TO DO - All pictures must be left out as you transcribe the lines from the first line of the data to the line containing "- [训练数据](#训练数据)", both included.

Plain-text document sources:
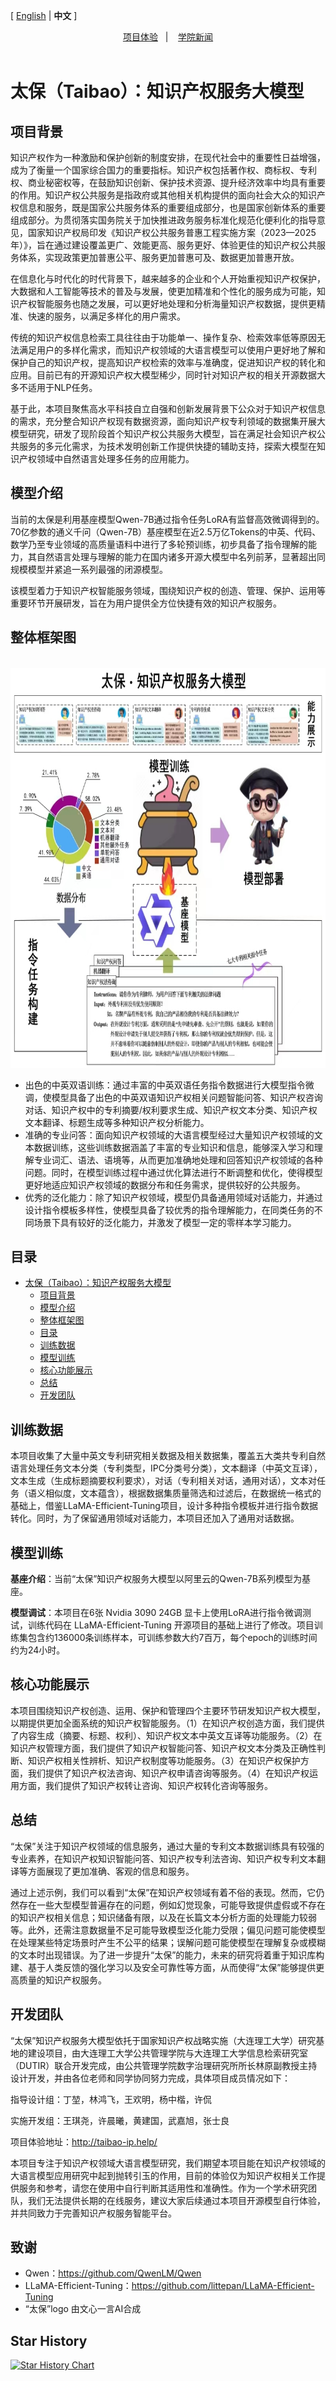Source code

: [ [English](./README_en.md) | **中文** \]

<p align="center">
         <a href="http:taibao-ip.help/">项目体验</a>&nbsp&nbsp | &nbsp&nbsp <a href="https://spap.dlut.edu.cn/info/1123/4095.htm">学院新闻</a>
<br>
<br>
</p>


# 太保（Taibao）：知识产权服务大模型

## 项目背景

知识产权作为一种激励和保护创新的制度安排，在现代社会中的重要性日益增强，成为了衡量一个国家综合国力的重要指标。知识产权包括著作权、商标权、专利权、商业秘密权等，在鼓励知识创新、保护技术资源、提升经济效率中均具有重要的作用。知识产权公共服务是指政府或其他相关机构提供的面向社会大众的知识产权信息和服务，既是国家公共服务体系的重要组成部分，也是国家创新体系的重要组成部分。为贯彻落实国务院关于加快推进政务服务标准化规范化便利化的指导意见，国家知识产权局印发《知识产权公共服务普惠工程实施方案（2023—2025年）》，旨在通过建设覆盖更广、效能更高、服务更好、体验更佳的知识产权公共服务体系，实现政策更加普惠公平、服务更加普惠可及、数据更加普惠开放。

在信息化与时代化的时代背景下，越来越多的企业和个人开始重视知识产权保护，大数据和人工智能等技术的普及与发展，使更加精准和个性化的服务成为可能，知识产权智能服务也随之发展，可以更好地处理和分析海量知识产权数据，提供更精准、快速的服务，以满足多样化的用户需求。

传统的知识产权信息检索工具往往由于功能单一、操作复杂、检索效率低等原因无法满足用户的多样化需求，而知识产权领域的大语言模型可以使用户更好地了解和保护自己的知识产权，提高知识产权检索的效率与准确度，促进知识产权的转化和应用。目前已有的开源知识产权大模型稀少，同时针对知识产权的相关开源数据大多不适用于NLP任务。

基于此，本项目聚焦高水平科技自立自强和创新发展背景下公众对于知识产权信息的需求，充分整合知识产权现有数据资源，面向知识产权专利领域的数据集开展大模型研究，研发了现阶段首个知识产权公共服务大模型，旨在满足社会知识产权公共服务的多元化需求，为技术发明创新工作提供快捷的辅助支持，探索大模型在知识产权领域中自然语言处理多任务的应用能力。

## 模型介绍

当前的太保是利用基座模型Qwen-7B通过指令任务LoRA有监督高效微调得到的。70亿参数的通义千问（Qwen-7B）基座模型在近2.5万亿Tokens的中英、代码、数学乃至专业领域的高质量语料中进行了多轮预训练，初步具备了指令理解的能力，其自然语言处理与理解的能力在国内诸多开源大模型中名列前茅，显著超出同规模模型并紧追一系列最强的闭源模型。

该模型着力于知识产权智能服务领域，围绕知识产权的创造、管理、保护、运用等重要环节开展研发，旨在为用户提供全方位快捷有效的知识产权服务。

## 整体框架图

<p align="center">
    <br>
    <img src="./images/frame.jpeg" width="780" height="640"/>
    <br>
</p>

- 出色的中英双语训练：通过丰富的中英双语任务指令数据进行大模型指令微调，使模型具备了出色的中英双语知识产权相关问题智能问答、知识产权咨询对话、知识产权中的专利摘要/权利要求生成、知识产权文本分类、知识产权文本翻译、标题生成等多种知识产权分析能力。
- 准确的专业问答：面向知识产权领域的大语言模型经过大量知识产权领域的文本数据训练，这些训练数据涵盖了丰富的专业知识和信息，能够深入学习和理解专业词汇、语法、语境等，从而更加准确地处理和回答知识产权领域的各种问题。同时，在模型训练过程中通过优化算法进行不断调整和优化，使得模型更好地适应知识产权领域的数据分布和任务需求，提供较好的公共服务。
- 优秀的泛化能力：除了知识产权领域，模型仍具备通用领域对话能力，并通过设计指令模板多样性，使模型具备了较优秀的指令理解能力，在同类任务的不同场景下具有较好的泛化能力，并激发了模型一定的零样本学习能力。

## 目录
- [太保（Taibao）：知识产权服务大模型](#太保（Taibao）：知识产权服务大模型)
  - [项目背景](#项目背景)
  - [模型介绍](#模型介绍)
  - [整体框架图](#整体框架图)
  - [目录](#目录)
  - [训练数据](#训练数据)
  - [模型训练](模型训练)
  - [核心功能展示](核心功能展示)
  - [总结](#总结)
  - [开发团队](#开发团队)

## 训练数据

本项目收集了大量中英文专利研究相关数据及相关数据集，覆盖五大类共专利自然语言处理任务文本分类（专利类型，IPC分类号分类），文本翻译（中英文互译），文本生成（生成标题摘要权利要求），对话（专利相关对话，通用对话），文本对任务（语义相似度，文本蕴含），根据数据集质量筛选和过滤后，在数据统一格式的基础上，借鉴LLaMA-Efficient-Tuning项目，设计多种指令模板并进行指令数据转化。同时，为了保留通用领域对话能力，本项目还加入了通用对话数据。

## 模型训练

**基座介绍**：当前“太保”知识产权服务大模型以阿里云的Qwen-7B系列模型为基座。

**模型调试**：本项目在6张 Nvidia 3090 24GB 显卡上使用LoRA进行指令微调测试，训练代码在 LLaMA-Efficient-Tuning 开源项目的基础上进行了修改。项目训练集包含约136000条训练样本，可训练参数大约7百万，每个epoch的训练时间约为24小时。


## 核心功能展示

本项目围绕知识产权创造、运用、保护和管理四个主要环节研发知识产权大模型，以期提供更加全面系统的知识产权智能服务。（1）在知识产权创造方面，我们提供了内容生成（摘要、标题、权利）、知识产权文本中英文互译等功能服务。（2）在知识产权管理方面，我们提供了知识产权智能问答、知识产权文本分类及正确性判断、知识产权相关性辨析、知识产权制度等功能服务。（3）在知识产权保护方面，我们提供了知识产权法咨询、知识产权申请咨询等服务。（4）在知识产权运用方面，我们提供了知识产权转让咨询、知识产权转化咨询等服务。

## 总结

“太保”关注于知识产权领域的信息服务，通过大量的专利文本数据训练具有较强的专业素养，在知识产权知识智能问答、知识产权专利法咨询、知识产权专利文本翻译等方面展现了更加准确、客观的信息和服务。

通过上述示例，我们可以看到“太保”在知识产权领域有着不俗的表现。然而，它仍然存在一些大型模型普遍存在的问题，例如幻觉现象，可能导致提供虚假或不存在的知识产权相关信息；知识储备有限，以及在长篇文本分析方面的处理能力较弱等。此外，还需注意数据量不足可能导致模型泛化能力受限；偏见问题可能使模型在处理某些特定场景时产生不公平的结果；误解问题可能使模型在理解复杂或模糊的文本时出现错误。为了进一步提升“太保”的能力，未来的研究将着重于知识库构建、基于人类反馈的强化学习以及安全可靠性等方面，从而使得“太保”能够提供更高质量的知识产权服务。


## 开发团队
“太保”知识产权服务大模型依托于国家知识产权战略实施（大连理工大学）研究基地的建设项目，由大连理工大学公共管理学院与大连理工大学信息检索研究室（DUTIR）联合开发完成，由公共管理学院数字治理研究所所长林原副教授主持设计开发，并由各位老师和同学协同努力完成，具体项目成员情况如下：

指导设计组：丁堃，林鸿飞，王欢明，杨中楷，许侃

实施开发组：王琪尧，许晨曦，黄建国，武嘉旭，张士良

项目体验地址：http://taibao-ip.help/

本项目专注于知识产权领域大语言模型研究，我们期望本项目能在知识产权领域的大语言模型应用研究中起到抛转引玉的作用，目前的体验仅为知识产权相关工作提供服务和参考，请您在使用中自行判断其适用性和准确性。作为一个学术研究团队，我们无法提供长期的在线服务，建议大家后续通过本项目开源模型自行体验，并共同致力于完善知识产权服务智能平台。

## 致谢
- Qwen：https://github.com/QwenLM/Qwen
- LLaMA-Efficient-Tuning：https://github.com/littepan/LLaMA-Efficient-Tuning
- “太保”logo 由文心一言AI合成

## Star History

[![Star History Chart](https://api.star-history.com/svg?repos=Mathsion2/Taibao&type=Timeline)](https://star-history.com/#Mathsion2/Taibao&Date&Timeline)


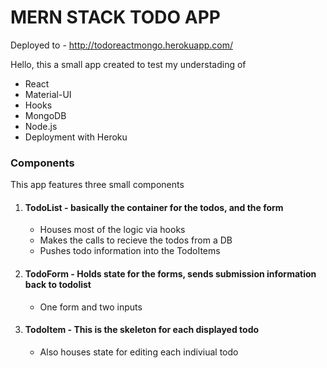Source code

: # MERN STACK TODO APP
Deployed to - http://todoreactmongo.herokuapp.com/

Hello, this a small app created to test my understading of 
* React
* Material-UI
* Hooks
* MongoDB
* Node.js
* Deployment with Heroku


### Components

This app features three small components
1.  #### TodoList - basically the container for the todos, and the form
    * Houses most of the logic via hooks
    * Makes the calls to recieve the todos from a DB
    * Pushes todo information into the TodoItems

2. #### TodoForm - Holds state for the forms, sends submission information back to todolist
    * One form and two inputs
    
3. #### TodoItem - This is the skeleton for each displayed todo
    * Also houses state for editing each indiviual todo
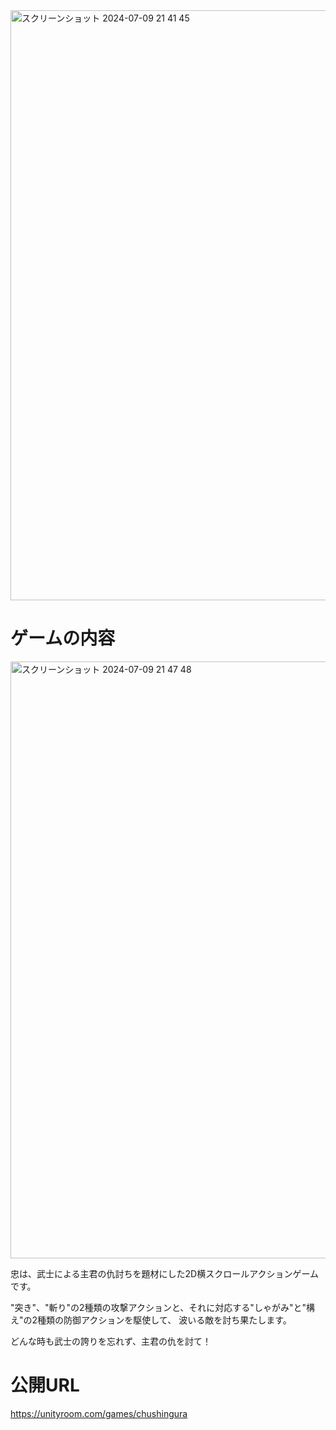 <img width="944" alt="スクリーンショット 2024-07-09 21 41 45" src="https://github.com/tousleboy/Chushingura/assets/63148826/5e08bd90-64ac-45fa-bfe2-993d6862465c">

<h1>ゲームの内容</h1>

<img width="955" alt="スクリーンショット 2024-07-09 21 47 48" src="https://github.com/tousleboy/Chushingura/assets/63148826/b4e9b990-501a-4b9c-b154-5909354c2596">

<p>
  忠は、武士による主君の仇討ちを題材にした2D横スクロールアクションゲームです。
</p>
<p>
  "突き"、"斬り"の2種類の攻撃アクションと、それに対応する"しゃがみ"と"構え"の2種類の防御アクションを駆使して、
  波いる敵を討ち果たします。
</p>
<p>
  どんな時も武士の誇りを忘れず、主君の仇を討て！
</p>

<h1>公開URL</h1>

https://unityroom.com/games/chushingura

FINAL ANSWER -
Source code

: [ [English](./README_en.md) | **中文** \]

<p align="center">
         <a href="http:taibao-ip.help/">项目体验</a>&nbsp&nbsp | &nbsp&nbsp <a href="https://spap.dlut.edu.cn/info/1123/4095.htm">学院新闻</a>
<br>
<br>
</p>


# 太保（Taibao）：知识产权服务大模型

## 项目背景

知识产权作为一种激励和保护创新的制度安排，在现代社会中的重要性日益增强，成为了衡量一个国家综合国力的重要指标。知识产权包括著作权、商标权、专利权、商业秘密权等，在鼓励知识创新、保护技术资源、提升经济效率中均具有重要的作用。知识产权公共服务是指政府或其他相关机构提供的面向社会大众的知识产权信息和服务，既是国家公共服务体系的重要组成部分，也是国家创新体系的重要组成部分。为贯彻落实国务院关于加快推进政务服务标准化规范化便利化的指导意见，国家知识产权局印发《知识产权公共服务普惠工程实施方案（2023—2025年）》，旨在通过建设覆盖更广、效能更高、服务更好、体验更佳的知识产权公共服务体系，实现政策更加普惠公平、服务更加普惠可及、数据更加普惠开放。

在信息化与时代化的时代背景下，越来越多的企业和个人开始重视知识产权保护，大数据和人工智能等技术的普及与发展，使更加精准和个性化的服务成为可能，知识产权智能服务也随之发展，可以更好地处理和分析海量知识产权数据，提供更精准、快速的服务，以满足多样化的用户需求。

传统的知识产权信息检索工具往往由于功能单一、操作复杂、检索效率低等原因无法满足用户的多样化需求，而知识产权领域的大语言模型可以使用户更好地了解和保护自己的知识产权，提高知识产权检索的效率与准确度，促进知识产权的转化和应用。目前已有的开源知识产权大模型稀少，同时针对知识产权的相关开源数据大多不适用于NLP任务。

基于此，本项目聚焦高水平科技自立自强和创新发展背景下公众对于知识产权信息的需求，充分整合知识产权现有数据资源，面向知识产权专利领域的数据集开展大模型研究，研发了现阶段首个知识产权公共服务大模型，旨在满足社会知识产权公共服务的多元化需求，为技术发明创新工作提供快捷的辅助支持，探索大模型在知识产权领域中自然语言处理多任务的应用能力。

## 模型介绍

当前的太保是利用基座模型Qwen-7B通过指令任务LoRA有监督高效微调得到的。70亿参数的通义千问（Qwen-7B）基座模型在近2.5万亿Tokens的中英、代码、数学乃至专业领域的高质量语料中进行了多轮预训练，初步具备了指令理解的能力，其自然语言处理与理解的能力在国内诸多开源大模型中名列前茅，显著超出同规模模型并紧追一系列最强的闭源模型。

该模型着力于知识产权智能服务领域，围绕知识产权的创造、管理、保护、运用等重要环节开展研发，旨在为用户提供全方位快捷有效的知识产权服务。

## 整体框架图

<p align="center">
    <br>
    <img src="./images/frame.jpeg" width="780" height="640"/>
    <br>
</p>

- 出色的中英双语训练：通过丰富的中英双语任务指令数据进行大模型指令微调，使模型具备了出色的中英双语知识产权相关问题智能问答、知识产权咨询对话、知识产权中的专利摘要/权利要求生成、知识产权文本分类、知识产权文本翻译、标题生成等多种知识产权分析能力。
- 准确的专业问答：面向知识产权领域的大语言模型经过大量知识产权领域的文本数据训练，这些训练数据涵盖了丰富的专业知识和信息，能够深入学习和理解专业词汇、语法、语境等，从而更加准确地处理和回答知识产权领域的各种问题。同时，在模型训练过程中通过优化算法进行不断调整和优化，使得模型更好地适应知识产权领域的数据分布和任务需求，提供较好的公共服务。
- 优秀的泛化能力：除了知识产权领域，模型仍具备通用领域对话能力，并通过设计指令模板多样性，使模型具备了较优秀的指令理解能力，在同类任务的不同场景下具有较好的泛化能力，并激发了模型一定的零样本学习能力。

## 目录
- [太保（Taibao）：知识产权服务大模型](#太保（Taibao）：知识产权服务大模型)
  - [项目背景](#项目背景)
  - [模型介绍](#模型介绍)
  - [整体框架图](#整体框架图)
  - [目录](#目录)
  - [训练数据](#训练数据)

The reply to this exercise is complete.